Living With Grief

Agony

Torture (verb): The action or practice of inflicting severe pain on someone as a punishment

In my processing grief journal, I wrote that losing a child is torture. What I didn’t notice is how so much of it is self-inflicted. I am continually torturing myself – I know that –  but I just can’t won’t help it. Not yet. It’s something that makes sense to me, when everything else is beyond comprehension.

ALCOHOL: Summer passed away in early March, but it took me so long to have a drink afterwards. Alcohol and sushi: they are the two things I always missed the most during pregnancy. But I didn’t have a drink, because for me, alcohol after baby loss is a cruel reminder. It feels like a reward, like a pat on the back, an “at least, you can drink now!” but it’s such a poor substitute. I’d rather be pregnant. I’d rather forgo alcohol forever: just give her back to me, please. Alcoholic drinks serve instead as a reminder that in another time and place (in my beloved parallel universe), I still wouldn’t be able to have a drink. It wasn’t until VE Day in May that I allowed myself one. I wanted to toast all those who had sacrificed so much for us. It’s now July and drinking alcohol is still a very conscious decision, still making me guilty about holding a drink instead of holding Summer.

GRAZES: I have scars on my arm from my time in hospital, from where the cannula went in. I normally would have got into the routine of putting bio oil on the area daily (as I do with all my other bumps and grazes) to stop a permanent scar settling in. (Also, what else am I supposed to do with the bio oil? I was using it on my growing bump, after all). But I made a conscious decision to not pretty it up. I like having this ugly, visible reminder. You can’t see the bruises on my heart, but you can see them climbing up my left wrist. I hope the scars always stay there, that they get darker with time, instead of fading.

OBSERVANCE: Does anyone else observe an agonising ritual of grief? With Summer leaving us, I cried every single day. After a couple of months passed, I wondered “what happens if I don’t cry?
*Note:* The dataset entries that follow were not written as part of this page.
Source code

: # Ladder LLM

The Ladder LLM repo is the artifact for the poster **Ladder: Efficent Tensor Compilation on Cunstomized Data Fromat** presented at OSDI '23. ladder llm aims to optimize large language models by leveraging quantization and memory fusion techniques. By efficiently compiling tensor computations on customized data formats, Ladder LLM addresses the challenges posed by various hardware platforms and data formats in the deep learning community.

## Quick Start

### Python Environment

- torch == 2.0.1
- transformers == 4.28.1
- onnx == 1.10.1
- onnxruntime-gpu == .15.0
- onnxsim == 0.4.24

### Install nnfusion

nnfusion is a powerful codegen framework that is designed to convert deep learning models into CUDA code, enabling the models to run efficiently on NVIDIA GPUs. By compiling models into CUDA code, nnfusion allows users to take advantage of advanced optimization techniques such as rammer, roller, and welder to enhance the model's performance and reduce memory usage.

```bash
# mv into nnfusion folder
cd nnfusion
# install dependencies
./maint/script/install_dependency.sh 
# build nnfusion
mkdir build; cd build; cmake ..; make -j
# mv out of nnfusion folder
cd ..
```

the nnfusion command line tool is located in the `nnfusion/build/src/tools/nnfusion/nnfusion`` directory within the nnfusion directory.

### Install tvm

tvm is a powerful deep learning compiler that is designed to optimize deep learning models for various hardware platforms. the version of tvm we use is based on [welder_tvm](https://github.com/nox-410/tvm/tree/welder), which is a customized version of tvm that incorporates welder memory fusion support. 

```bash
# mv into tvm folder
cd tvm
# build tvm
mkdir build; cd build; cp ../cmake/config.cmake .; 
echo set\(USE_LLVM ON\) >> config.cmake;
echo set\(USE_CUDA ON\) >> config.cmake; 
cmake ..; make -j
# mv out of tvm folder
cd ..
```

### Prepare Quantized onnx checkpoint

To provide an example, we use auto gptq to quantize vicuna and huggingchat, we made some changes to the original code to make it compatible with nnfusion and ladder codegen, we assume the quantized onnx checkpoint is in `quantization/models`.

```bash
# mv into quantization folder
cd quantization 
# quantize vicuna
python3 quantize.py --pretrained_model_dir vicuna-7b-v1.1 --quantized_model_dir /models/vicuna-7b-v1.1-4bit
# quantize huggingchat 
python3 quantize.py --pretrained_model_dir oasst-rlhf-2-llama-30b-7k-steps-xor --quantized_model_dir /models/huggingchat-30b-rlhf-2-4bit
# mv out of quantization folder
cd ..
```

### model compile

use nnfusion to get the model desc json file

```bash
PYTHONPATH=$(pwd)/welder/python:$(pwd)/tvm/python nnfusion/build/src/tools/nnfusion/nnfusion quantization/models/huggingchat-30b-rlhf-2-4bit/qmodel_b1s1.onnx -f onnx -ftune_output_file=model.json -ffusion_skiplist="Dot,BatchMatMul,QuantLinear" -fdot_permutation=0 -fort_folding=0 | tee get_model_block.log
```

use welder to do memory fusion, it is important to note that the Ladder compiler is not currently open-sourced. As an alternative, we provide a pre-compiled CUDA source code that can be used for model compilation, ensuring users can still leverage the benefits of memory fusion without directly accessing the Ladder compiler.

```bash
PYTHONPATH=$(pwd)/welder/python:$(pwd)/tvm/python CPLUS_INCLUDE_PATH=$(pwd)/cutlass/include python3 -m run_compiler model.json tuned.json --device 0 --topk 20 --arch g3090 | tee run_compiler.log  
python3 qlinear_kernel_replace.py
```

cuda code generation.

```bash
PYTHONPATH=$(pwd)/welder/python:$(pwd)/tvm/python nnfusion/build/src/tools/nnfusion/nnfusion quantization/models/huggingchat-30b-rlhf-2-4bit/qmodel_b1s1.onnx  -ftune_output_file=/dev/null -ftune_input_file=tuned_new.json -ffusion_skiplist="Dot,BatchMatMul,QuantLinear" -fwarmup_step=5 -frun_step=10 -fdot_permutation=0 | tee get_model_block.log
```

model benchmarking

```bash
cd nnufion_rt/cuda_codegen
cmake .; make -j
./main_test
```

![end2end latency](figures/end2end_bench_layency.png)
What does that mean? Does it make me a bad mum?” Then I returned to work and although it was supposed to be a phased return (working from home), it ended up being pretty full-on. On two occasions I found myself utterly consumed by the work day. It got to 8pm at night and I gasped as I remembered “I haven’t cried today!” Cue the guilt, upset, anger: the tortured tears.

NAMELESS: Not having a title, telling myself that I’m not a mum, remaining nameless is causing me unnecessary pain. I should focus on reversing that thinking, but sorry, not buying it. Can’t undo it. I’m not one for lying to myself. Can’t pretty up the truth.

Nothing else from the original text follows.